* [PROBLEM REQUIREMENTS]
What is needed is an exact repetition of the lines below, from the first one through the one holding "### **Describe your character**", with no pictures and nothing else.

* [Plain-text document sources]

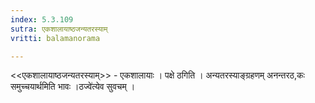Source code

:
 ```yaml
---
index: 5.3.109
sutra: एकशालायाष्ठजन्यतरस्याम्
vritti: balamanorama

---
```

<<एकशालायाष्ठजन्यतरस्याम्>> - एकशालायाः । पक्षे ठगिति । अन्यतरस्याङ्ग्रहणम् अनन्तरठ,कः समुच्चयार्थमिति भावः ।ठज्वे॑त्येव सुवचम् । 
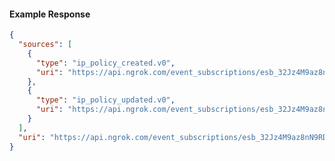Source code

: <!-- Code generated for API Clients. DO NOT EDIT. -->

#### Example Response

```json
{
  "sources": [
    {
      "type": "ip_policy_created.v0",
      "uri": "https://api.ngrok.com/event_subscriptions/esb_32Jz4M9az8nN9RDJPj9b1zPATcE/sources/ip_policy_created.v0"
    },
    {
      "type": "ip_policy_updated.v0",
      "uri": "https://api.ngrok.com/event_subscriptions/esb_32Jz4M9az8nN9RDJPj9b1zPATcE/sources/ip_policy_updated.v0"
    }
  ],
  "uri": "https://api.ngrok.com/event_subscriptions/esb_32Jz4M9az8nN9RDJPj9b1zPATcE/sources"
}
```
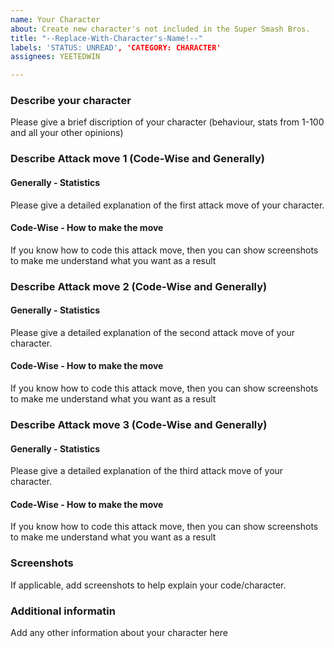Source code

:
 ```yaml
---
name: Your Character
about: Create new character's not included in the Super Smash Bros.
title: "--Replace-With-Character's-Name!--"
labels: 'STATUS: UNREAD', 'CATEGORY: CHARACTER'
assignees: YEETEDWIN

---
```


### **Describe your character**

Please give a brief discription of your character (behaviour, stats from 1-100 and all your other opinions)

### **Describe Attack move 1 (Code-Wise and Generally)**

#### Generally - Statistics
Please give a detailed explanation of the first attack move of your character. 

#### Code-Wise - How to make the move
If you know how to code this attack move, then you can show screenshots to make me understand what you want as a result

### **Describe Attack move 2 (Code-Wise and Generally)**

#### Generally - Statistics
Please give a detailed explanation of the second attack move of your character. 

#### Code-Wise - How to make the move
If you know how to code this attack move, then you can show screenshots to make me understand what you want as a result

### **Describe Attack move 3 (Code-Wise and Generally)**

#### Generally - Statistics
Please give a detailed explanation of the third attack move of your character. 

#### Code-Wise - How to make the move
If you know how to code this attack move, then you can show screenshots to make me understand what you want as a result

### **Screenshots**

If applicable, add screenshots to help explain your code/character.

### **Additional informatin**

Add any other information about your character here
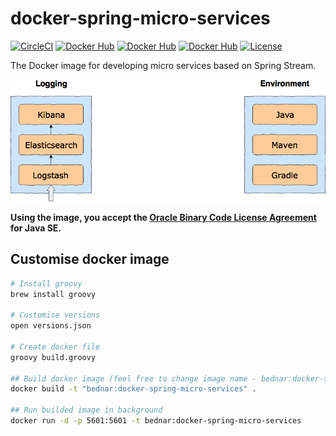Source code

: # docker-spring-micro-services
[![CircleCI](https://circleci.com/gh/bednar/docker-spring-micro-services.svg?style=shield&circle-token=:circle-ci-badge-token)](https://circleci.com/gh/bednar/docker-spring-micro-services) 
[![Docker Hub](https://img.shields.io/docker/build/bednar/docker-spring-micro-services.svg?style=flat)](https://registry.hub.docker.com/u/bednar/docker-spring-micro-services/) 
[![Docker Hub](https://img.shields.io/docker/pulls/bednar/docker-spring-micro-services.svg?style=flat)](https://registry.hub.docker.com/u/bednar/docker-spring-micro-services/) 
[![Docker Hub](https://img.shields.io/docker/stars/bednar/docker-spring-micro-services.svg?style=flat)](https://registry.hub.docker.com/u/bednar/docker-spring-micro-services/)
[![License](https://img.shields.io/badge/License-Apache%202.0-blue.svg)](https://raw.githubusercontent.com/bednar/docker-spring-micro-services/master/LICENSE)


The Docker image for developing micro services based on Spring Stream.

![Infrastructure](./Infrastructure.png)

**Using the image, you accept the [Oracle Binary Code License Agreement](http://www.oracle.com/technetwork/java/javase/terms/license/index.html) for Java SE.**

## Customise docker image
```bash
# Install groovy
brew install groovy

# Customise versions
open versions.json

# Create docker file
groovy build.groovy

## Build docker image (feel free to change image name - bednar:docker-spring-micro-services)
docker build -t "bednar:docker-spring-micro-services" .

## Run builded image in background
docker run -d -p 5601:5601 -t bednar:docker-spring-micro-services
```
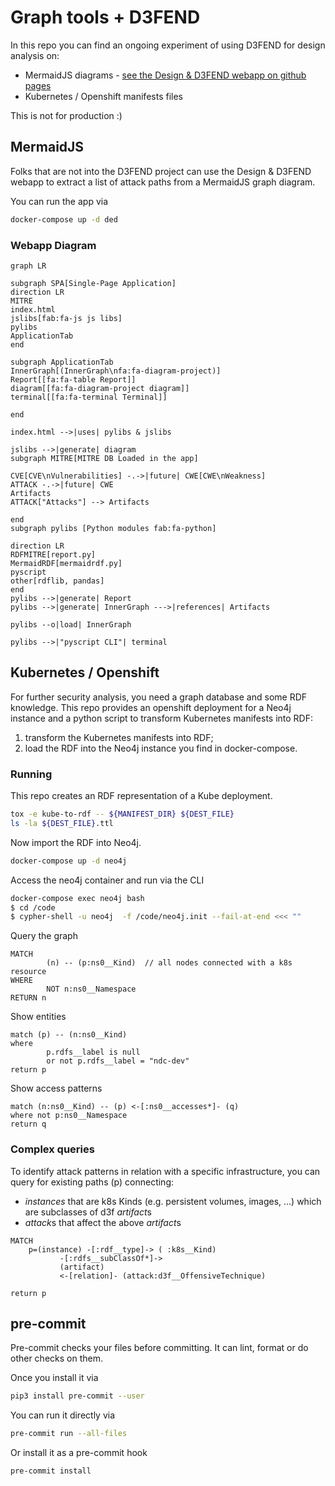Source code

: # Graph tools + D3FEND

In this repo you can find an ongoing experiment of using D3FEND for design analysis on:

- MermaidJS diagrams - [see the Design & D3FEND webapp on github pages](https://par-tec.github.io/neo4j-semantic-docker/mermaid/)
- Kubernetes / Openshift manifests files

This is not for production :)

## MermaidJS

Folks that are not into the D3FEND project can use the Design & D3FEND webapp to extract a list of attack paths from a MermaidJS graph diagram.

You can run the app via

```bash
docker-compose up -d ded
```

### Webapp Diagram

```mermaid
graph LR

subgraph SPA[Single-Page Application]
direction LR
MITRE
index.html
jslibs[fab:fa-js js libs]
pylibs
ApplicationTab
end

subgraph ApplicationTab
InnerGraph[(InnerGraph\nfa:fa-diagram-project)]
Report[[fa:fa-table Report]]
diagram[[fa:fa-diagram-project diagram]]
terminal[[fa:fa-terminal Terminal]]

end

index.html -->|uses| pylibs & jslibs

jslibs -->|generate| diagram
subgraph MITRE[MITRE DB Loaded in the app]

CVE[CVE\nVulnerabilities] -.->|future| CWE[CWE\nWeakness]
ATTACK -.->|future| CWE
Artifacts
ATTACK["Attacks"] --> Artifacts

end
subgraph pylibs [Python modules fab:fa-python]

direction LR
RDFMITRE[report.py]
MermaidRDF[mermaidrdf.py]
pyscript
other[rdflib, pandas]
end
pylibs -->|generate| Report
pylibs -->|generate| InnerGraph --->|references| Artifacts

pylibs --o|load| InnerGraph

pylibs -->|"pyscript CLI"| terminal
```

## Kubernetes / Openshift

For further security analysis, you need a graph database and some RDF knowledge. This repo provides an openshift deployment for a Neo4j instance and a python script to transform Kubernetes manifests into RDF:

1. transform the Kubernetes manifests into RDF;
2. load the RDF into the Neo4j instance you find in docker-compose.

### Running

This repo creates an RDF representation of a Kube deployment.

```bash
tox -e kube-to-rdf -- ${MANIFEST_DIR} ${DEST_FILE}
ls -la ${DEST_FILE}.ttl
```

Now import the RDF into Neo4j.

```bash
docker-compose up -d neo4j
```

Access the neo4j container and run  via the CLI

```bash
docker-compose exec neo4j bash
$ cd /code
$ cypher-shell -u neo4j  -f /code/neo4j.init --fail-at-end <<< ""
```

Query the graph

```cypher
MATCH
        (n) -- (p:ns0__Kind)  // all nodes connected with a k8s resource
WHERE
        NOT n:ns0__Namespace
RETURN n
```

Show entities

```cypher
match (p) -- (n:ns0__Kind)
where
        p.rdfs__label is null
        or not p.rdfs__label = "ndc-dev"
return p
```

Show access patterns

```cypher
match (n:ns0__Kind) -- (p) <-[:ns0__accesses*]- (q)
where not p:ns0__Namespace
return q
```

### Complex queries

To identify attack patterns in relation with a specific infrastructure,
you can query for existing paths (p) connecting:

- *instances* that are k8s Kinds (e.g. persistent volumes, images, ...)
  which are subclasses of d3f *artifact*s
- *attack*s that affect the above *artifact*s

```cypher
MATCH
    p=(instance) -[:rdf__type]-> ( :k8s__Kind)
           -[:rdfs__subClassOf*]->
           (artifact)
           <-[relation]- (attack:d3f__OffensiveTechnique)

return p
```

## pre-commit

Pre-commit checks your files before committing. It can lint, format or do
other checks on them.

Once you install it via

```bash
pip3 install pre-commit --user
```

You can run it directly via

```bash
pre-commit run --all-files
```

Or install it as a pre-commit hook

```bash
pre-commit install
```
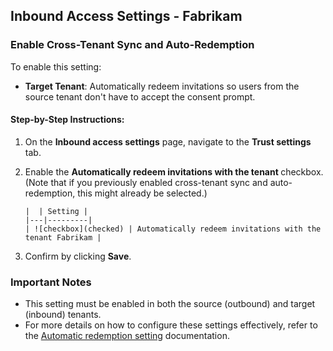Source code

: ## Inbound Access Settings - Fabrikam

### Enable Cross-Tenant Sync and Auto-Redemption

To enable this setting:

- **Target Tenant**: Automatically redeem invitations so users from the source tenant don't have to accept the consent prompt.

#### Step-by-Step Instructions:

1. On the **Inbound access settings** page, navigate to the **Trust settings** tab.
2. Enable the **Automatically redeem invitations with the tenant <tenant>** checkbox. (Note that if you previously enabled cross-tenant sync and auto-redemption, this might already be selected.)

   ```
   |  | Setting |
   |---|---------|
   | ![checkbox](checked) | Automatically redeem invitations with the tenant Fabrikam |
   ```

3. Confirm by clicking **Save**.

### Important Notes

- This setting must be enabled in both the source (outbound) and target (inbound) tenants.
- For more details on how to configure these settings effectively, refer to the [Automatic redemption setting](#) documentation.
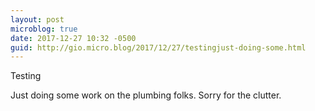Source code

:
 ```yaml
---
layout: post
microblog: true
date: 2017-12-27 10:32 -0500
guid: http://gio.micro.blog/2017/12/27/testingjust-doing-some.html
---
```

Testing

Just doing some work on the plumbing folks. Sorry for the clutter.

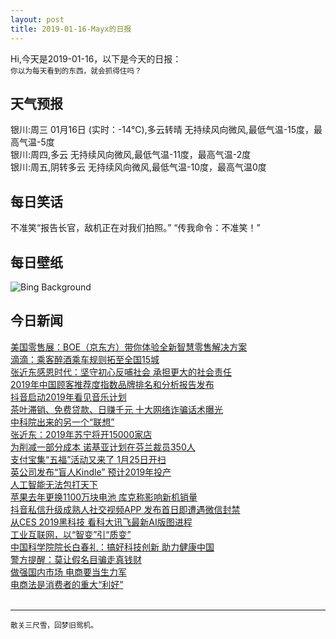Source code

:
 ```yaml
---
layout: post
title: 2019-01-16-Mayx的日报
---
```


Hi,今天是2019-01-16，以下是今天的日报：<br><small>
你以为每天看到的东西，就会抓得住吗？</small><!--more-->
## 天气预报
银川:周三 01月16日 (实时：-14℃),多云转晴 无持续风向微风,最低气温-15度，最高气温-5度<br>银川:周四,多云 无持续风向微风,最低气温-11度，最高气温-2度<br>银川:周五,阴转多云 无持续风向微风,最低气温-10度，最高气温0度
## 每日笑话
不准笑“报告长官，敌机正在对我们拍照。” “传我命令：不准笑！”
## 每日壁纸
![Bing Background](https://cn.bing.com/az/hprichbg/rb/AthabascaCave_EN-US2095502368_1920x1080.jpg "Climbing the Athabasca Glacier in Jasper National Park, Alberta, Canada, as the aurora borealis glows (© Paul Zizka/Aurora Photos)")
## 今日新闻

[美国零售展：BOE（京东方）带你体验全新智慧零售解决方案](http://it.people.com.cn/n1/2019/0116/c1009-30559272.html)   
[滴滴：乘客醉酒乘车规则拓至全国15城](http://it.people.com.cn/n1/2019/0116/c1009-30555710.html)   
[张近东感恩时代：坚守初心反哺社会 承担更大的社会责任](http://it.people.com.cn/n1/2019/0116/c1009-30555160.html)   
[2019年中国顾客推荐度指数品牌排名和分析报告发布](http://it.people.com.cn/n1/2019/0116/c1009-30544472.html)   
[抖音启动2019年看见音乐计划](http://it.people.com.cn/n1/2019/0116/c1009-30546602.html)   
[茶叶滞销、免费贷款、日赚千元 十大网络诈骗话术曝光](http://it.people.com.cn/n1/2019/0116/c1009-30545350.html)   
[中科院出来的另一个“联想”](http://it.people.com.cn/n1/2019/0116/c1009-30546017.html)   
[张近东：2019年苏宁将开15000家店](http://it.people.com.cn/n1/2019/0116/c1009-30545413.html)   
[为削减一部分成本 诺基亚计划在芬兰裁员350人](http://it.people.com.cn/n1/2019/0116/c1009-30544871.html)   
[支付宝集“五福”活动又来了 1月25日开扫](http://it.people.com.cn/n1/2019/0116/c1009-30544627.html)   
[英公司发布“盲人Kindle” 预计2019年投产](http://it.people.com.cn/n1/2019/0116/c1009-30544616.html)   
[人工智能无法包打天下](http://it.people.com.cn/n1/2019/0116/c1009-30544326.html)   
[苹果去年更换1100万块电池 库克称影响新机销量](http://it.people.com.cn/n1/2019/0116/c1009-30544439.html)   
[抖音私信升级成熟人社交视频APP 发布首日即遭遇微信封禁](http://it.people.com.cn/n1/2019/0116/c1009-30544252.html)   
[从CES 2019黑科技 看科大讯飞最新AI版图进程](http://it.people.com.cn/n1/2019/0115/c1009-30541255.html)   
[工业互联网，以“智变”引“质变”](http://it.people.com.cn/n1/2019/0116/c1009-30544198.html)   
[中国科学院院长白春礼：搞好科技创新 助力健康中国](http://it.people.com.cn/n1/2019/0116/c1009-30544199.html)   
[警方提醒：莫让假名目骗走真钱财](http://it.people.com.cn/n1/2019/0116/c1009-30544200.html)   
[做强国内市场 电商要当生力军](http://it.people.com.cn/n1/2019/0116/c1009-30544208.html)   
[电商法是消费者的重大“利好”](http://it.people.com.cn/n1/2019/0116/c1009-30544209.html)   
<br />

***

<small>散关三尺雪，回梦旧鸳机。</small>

* [COMPLETED TASK]
Source code

:
 ```yaml
---
index: 5.3.109
sutra: एकशालायाष्ठजन्यतरस्याम्
vritti: balamanorama

---
```

<<एकशालायाष्ठजन्यतरस्याम्>> - एकशालायाः । पक्षे ठगिति । अन्यतरस्याङ्ग्रहणम् अनन्तरठ,कः समुच्चयार्थमिति भावः ।ठज्वे॑त्येव सुवचम् । 
Source code

: <!-- Code generated for API Clients. DO NOT EDIT. -->

#### Example Response

```json
{
  "sources": [
    {
      "type": "ip_policy_created.v0",
      "uri": "https://api.ngrok.com/event_subscriptions/esb_32Jz4M9az8nN9RDJPj9b1zPATcE/sources/ip_policy_created.v0"
    },
    {
      "type": "ip_policy_updated.v0",
      "uri": "https://api.ngrok.com/event_subscriptions/esb_32Jz4M9az8nN9RDJPj9b1zPATcE/sources/ip_policy_updated.v0"
    }
  ],
  "uri": "https://api.ngrok.com/event_subscriptions/esb_32Jz4M9az8nN9RDJPj9b1zPATcE/sources"
}
```
Source code

:
 ```yaml
---
name: Your Character
about: Create new character's not included in the Super Smash Bros.
title: "--Replace-With-Character's-Name!--"
labels: 'STATUS: UNREAD', 'CATEGORY: CHARACTER'
assignees: YEETEDWIN

---
```


### **Describe your character**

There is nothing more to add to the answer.